* Task instructions *
Gather every line in the records below that contains the word "features".

* Data records *

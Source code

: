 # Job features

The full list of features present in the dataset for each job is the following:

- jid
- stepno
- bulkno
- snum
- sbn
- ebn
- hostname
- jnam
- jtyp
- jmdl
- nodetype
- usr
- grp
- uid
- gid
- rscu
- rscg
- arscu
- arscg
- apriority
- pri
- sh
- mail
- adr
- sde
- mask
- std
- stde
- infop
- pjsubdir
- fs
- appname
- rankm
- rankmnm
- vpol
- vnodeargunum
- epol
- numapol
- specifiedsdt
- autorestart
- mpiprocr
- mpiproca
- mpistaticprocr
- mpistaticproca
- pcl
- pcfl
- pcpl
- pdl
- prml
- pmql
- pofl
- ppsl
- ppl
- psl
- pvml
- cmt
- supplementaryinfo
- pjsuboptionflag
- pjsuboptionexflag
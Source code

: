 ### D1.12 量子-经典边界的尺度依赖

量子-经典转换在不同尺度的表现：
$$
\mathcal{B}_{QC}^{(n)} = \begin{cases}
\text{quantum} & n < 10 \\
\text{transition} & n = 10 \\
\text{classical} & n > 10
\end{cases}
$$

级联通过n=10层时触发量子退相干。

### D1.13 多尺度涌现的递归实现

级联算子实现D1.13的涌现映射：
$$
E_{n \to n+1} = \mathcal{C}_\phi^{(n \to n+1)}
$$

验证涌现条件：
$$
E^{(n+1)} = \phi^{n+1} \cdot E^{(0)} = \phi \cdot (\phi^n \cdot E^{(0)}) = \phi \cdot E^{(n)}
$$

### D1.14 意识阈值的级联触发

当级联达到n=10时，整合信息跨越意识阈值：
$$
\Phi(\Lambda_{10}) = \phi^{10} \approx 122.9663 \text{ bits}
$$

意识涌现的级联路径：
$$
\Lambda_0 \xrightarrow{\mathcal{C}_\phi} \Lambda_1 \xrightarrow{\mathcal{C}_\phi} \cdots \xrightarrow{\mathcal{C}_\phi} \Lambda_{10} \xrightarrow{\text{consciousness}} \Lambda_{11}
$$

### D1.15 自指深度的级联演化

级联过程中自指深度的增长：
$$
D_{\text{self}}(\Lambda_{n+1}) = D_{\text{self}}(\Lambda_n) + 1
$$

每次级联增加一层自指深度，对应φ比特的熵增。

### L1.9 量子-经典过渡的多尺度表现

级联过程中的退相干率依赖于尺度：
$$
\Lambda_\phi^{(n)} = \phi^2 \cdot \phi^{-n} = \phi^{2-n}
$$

* Expected output *
: # Job features
The full list of features present in the dataset for each job is the following:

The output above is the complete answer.